Just like a turbo engine has "turbo lag" due to the time it takes for the turbo to spool up, I'm curious what is the "turbo lag" in Intel processors.
For instance, the i9-8950HK in my MacBook Pro 15" 2018 (running macOS Catalina 10.15.7) usually sits around 1.3 GHz when idle, but when I run a CPU-intensive program, the CPU frequency shoots up to, say 4.3 GHz or so (initially). The question is: how long does it take to go from 1.3 to 4.3 GHz? 1 microsecond? 1 milisecond? 100 miliseconds?
I'm not even sure this is up to the hardware or the operating system.
This is in the context of benchhmarking some CPU-intensive code which takes a few 10s of miliseconds to run. The thing is, right before this piece of CPU-intensive code is run, the CPU is essentially idle (and thus the clock speed will drop down to say 1.3 GHz). I'm wondering what slice of my benchmark is running at 1.3 GHz and what is running at 4.3 GHz: 1%/99%? 10%/90%? 50%/50%? Or even worse?
Depending on the answer, I'm thinking it would make sense to run some CPU-intensive code prior to starting the benchmark as a way to "spool up" TurboBoost. And this leads to another question: for how long should I run this "spooling-up" code? Probably one second is enough, but what if I'm trying to minimize this -- what's a safe amount of time for "spooling-up" code to run, to make sure the CPU will run the main code at the maximum frequency from the very first instruction executed?
Evaluation of CPU frequency transition latency paper presents transition latencies of various Intel processors. In brief, the latency depends on the state in which the core currently is, and what is the target state. For an evaluated Ivy Bridge processor (i7-3770 # 3.4 GHz) the latencies varied from 23 (1.6 GH -> 1.7 GHz) to 52 (2.0 GHz -> 3.4 GHz) micro-seconds.
At Hot Chips 2020 conference a major transition latency improvement of the future Ice Lake processor has been presented, which should have major impact mostly at partially vectorised code which uses AVX-512 instructions. While these instructions do not support as high frequencies as SSE or AVX-2 instructions, using an island of these instructions cause down- and following up-scaling of the processor frequency.

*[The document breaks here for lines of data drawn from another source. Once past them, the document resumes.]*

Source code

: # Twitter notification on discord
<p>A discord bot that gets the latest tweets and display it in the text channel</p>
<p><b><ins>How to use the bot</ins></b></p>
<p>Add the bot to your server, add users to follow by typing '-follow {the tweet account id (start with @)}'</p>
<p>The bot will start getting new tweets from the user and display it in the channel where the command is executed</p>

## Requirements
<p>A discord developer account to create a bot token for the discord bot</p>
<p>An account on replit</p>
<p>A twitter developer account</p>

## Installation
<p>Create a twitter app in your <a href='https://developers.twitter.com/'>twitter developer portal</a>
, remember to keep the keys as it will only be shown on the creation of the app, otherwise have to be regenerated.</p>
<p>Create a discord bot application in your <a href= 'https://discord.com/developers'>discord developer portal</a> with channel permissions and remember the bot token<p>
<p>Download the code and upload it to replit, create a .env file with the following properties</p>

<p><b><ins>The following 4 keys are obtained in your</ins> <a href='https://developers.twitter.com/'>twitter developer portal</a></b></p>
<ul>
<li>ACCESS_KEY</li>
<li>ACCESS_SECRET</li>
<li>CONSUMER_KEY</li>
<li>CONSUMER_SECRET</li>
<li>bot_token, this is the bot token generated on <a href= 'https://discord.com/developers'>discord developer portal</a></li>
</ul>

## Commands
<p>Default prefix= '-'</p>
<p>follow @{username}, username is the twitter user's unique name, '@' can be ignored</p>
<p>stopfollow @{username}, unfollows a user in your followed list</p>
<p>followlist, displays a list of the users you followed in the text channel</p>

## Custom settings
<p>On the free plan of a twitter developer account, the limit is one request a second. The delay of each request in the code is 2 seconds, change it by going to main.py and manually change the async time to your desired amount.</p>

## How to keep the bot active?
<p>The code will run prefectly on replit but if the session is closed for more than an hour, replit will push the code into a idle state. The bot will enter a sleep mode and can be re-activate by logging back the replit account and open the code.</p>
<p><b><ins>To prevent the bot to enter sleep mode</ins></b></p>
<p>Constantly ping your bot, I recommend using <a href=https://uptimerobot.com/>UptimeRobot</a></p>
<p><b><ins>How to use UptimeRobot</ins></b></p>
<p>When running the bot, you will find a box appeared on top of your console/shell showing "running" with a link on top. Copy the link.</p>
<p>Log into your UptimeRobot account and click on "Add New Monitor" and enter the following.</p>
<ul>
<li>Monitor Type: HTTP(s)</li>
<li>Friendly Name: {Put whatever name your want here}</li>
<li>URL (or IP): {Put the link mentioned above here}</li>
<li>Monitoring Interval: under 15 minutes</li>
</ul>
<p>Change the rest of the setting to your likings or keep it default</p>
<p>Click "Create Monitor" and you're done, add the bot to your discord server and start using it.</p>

Pre-heating a processor obviously makes sense, as well as "pre-heating" memory. One second of a prior workload is enough to reach the highest available turbo frequency, however you should take into account also temperature of the processor, which may down-scale the frequency (actually CPU core and uncore frequencies if speaking about one of the latest Intel processors). You are not able to reach the temperature limit in a second. But it depends, what you want to measure by your benchmark, and if you want to take into account the temperature limit. When speaking about temperature limit, be aware that your processor also has a power limit, which is another possible reason for down-scaling the frequency during the application run.
Another think that you should take into account when benchmarking your code is that its runtime is very short. Be aware of the runtime/resources consumption measurement reliability. I would suggest an artificially extending the runtime (run the code 10 times and measure the overall consumption) for better results.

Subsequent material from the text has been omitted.